Additionally, we also built a second product called AskGRACE—Guided Recommendation Assistant for the Cancer Experience. It focuses on keeping patients engaged during trials. 


Henning Mann:This is very interesting. Sustained participation is as critical as initial matching, placing greater emphasis on continuous engagement throughout the trial journey. How does AskGRACE work?


Rebecca Clyde:While OncoTrial Match™ is for physicians; AskGRACE is for patients. It checks in daily, supports adherence, answers questions, provides resources for side effects, and escalates serious issues to the clinical team. The idea is to both increase adherence and ensure patients stay in trials through completion.


Henning Mann:All of this is very impressive! As solutions demonstrate clinical and operational value, deployment and scaling become the next step, supported by funding and institutional adoption - how are you progressing with fundraising?


Rebecca Clyde: We’ve raised nearly $6 million so far through a seed round and extension. We’re now deploying with large cancer centers and preparing for a Series A raise later this year.


Henning Mann:Thank you very much, Rebecca.

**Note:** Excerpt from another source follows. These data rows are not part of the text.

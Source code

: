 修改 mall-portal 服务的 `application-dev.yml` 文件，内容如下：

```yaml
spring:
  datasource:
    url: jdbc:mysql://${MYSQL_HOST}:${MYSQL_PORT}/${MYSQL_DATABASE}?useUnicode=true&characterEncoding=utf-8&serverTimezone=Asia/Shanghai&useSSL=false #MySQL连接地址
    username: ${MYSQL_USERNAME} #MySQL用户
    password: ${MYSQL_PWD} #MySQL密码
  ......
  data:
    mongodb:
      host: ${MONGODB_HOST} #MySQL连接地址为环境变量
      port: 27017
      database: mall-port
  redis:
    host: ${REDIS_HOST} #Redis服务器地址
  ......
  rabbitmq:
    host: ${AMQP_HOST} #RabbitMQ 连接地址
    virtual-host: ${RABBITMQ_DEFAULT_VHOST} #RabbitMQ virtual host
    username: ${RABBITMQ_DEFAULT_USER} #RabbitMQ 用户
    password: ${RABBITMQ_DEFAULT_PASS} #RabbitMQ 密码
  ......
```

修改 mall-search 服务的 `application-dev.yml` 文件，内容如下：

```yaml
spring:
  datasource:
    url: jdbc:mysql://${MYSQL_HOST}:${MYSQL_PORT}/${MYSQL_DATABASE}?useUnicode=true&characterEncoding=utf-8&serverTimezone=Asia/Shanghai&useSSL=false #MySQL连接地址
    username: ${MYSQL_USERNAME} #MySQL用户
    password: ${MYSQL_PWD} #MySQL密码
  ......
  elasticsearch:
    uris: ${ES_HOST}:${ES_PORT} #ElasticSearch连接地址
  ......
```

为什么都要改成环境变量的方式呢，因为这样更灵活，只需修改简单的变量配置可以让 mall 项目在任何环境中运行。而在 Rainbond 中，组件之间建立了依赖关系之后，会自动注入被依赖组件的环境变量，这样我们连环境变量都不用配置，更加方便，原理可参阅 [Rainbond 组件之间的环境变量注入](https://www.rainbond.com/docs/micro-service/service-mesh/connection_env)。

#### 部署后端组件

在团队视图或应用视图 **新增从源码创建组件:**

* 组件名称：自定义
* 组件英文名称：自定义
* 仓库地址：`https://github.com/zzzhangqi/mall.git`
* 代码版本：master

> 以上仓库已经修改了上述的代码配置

This discussion illustrates how advanced AI is adding game-changing efficiency to critical processes that are executed every day but which have long been carried out in time-intensive and often fragmented ways. This discussion highlights how clinical trial matching, a cornerstone of drug development and of literally vital importance to both sides, patients and drug developers, can be transformed by aligning intelligent systems with real-world workflows, reducing effort from hours to minutes while improving access and precision. By structuring complex data for rapid decision-making and supporting both physicians and patients throughout the trial journey, solutions like OncoTrial Match™ and AskGRACE demonstrate how efficiency gains translate directly into better trial execution. As these capabilities continue to mature and expand across therapeutic areas, their influence will extend further into trial design, enrollment strategies, and overall development timelines.